Goal of the exercise:
Using the entries below, copy out all lines where "entities" is found.

>>>

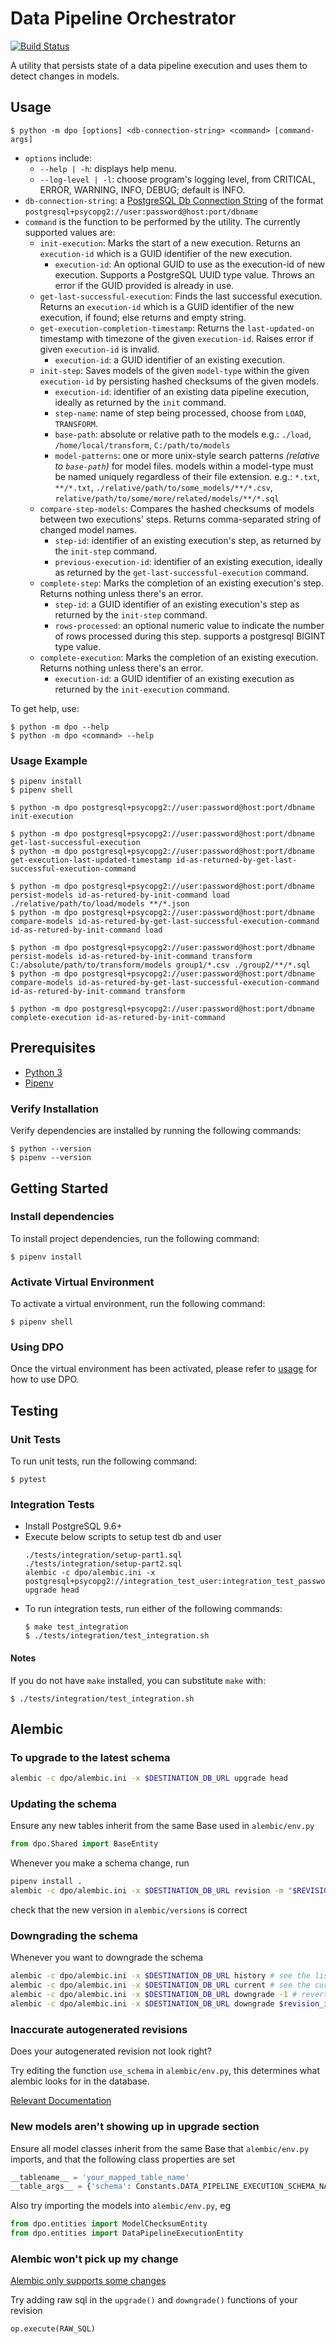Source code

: # Data Pipeline Orchestrator

[![Build Status](https://travis-ci.com/PageUpPeopleOrg/data-pipeline-orchestrator.svg?branch=master)](https://travis-ci.com/PageUpPeopleOrg/data-pipeline-orchestrator)

A utility that persists state of a data pipeline execution and uses them to detect changes in models.

## Usage

```
$ python -m dpo [options] <db-connection-string> <command> [command-args]
```

- `options` include:
  - `--help | -h`: displays help menu.
  - `--log-level | -l`: choose program's logging level, from CRITICAL, ERROR, WARNING, INFO, DEBUG; default is INFO.
- `db-connection-string`: a [PostgreSQL Db Connection String](http://docs.sqlalchemy.org/en/latest/dialects/postgresql.html#module-sqlalchemy.dialects.postgresql.psycopg2) of the format `postgresql+psycopg2://user:password@host:port/dbname`
- `command` is the function to be performed by the utility. The currently supported values are:
  - `init-execution`: Marks the start of a new execution. Returns an `execution-id` which is a GUID identifier of the new execution.
    - `execution-id`: An optional GUID to use as the execution-id of new execution. Supports a PostgreSQL UUID type value. Throws an error if the GUID provided is already in use.
  - `get-last-successful-execution`: Finds the last successful execution. Returns an `execution-id` which is a GUID identifier of the new execution, if found; else returns and empty string.
  - `get-execution-completion-timestamp`: Returns the `last-updated-on` timestamp with timezone of the given `execution-id`. Raises error if given `execution-id` is invalid.
    - `execution-id`: a GUID identifier of an existing execution.
  - `init-step`: Saves models of the given `model-type` within the given `execution-id` by persisting hashed checksums of the given models.
    - `execution-id`: identifier of an existing data pipeline execution, ideally as returned by the `init` command.
    - `step-name`: name of step being processed, choose from `LOAD`, `TRANSFORM`.
    - `base-path`: absolute or relative path to the models e.g.: `./load`, `/home/local/transform`, `C:/path/to/models`
    - `model-patterns`: one or more unix-style search patterns _(relative to `base-path`)_ for model files. models within a model-type must be named uniquely regardless of their file extension. e.g.: `*.txt`, `**/*.txt`, `./relative/path/to/some_models/**/*.csv`, `relative/path/to/some/more/related/models/**/*.sql`
  - `compare-step-models`: Compares the hashed checksums of models between two executions' steps. Returns comma-separated string of changed model names.
    - `step-id`: identifier of an existing execution's step, as returned by the `init-step` command.
    - `previous-execution-id`: identifier of an existing execution, ideally as returned by the `get-last-successful-execution` command.
  - `complete-step`: Marks the completion of an existing execution's step. Returns nothing unless there's an error.
    - `step-id`: a GUID identifier of an existing execution's step as returned by the `init-step` command.
    - `rows-processed`: an optional numeric value to indicate the number of rows processed during this step. supports a postgresql BIGINT type value.
  - `complete-execution`: Marks the completion of an existing execution. Returns nothing unless there's an error.
    - `execution-id`: a GUID identifier of an existing execution as returned by the `init-execution` command.

To get help, use:

```
$ python -m dpo --help
$ python -m dpo <command> --help
```

### Usage Example

```
$ pipenv install
$ pipenv shell

$ python -m dpo postgresql+psycopg2://user:password@host:port/dbname init-execution

$ python -m dpo postgresql+psycopg2://user:password@host:port/dbname get-last-successful-execution
$ python -m dpo postgresql+psycopg2://user:password@host:port/dbname get-execution-last-updated-timestamp id-as-returned-by-get-last-successful-execution-command

$ python -m dpo postgresql+psycopg2://user:password@host:port/dbname persist-models id-as-retured-by-init-command load ./relative/path/to/load/models **/*.json
$ python -m dpo postgresql+psycopg2://user:password@host:port/dbname compare-models id-as-retured-by-get-last-successful-execution-command id-as-retured-by-init-command load

$ python -m dpo postgresql+psycopg2://user:password@host:port/dbname persist-models id-as-retured-by-init-command transform C:/absolute/path/to/transform/models group1/*.csv ./group2/**/*.sql
$ python -m dpo postgresql+psycopg2://user:password@host:port/dbname compare-models id-as-retured-by-get-last-successful-execution-command id-as-retured-by-init-command transform

$ python -m dpo postgresql+psycopg2://user:password@host:port/dbname complete-execution id-as-retured-by-init-command
```

## Prerequisites

- [Python 3](https://www.python.org/downloads/)
- [Pipenv](https://pipenv.readthedocs.io/en/latest/install/#installing-pipenv)

### Verify Installation

Verify dependencies are installed by running the following commands:

```
$ python --version
$ pipenv --version
```

## Getting Started

### Install dependencies

To install project dependencies, run the following command:

```
$ pipenv install
```

### Activate Virtual Environment

To activate a virtual environment, run the following command:

```
$ pipenv shell
```

### Using DPO

Once the virtual environment has been activated, please refer to [usage](#Usage) for how to use DPO.

## Testing

### Unit Tests

To run unit tests, run the following command:

```
$ pytest
```

### Integration Tests

- Install PostgreSQL 9.6+
- Execute below scripts to setup test db and user
  ```
  ./tests/integration/setup-part1.sql
  ./tests/integration/setup-part2.sql
  alembic -c dpo/alembic.ini -x postgresql+psycopg2://integration_test_user:integration_test_password@localhost:5432/integration_test_db upgrade head
  ```
- To run integration tests, run either of the following commands:
  ```
  $ make test_integration
  $ ./tests/integration/test_integration.sh
  ```

#### Notes

If you do not have `make` installed, you can substitute `make` with:

```
$ ./tests/integration/test_integration.sh
```

## Alembic

### To upgrade to the latest schema

```bash
alembic -c dpo/alembic.ini -x $DESTINATION_DB_URL upgrade head
```

### Updating the schema

Ensure any new tables inherit from the same Base used in `alembic/env.py`

```python
from dpo.Shared import BaseEntity
```

Whenever you make a schema change, run

```bash
pipenv install .
alembic -c dpo/alembic.ini -x $DESTINATION_DB_URL revision -m "$REVISION_MESSAGE" --autogenerate
```

check that the new version in `alembic/versions` is correct

### Downgrading the schema

Whenever you want to downgrade the schema

```bash
alembic -c dpo/alembic.ini -x $DESTINATION_DB_URL history # see the list of revision ids
alembic -c dpo/alembic.ini -x $DESTINATION_DB_URL current # see the current revision id
alembic -c dpo/alembic.ini -x $DESTINATION_DB_URL downgrade -1 # revert back one revision
alembic -c dpo/alembic.ini -x $DESTINATION_DB_URL downgrade $revision_id # revert back to a revision id, found using the history command
```

### Inaccurate autogenerated revisions

Does your autogenerated revision not look right?

Try editing the function `use_schema` in `alembic/env.py`, this determines what alembic looks for in the database.

[Relevant Documentation](https://alembic.sqlalchemy.org/en/latest/api/runtime.html?highlight=include_schemas#alembic.runtime.environment.EnvironmentContext.configure.params.include_object)

### New models aren't showing up in upgrade section

Ensure all model classes inherit from the same Base that `alembic/env.py` imports, and that the following class
properties are set

```python
__tablename__ = 'your_mapped_table_name'
__table_args__ = {'schema': Constants.DATA_PIPELINE_EXECUTION_SCHEMA_NAME}
```

Also try importing the models into `alembic/env.py`, eg

```python
from dpo.entities import ModelChecksumEntity
from dpo.entities import DataPipelineExecutionEntity
```

### Alembic won't pick up my change

[Alembic only supports some changes](https://alembic.sqlalchemy.org/en/latest/autogenerate.html#what-does-autogenerate-detect-and-what-does-it-not-detect)

Try adding raw sql in the `upgrade()` and `downgrade()` functions of your revision

```python
op.execute(RAW_SQL)
```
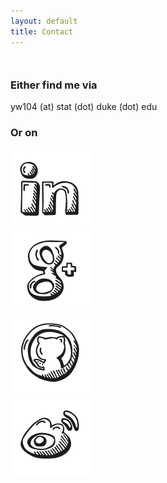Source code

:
 ```yaml
---
layout: default
title: Contact
---
```


<div class="jumbotron1">
<div class="container-home">
<h3 style="margin-top: 10%;">Either find me via</h3>
<p>yw104 (at) stat (dot) duke (dot) edu</p>
</div>
</div>
<div class="jumbotron1">
<div class="container-home">
  <h3>Or on</h3>
    <div class="soci-logo">
      <a href="https://www.linkedin.com/in/ericyewang"><img id="link" src="/asset/linkedin_128_128.png" alt="linkedin"></a></div>
    <div class="soci-logo">
    <a href="https://plus.google.com/101432152708144293021"><img id="goog" src="/asset/googleplus_128_128.png" alt="google plus"></a></div>
    <div class="soci-logo">
    <a href="https://github.com/ericyewang"><img id="git" src="/asset/github_128_128.png" alt="github"></a></div>
    <div class="soci-logo">
    <a href="http://weibo.com/morning1night"><img id="sina" src="/asset/sinablogweibo_128_128.png" alt="sinablogweibo"></a></div>
  </div>
  </div>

<<<

Response to the exercise:
from dpo.entities import ModelChecksumEntity
from dpo.entities import DataPipelineExecutionEntity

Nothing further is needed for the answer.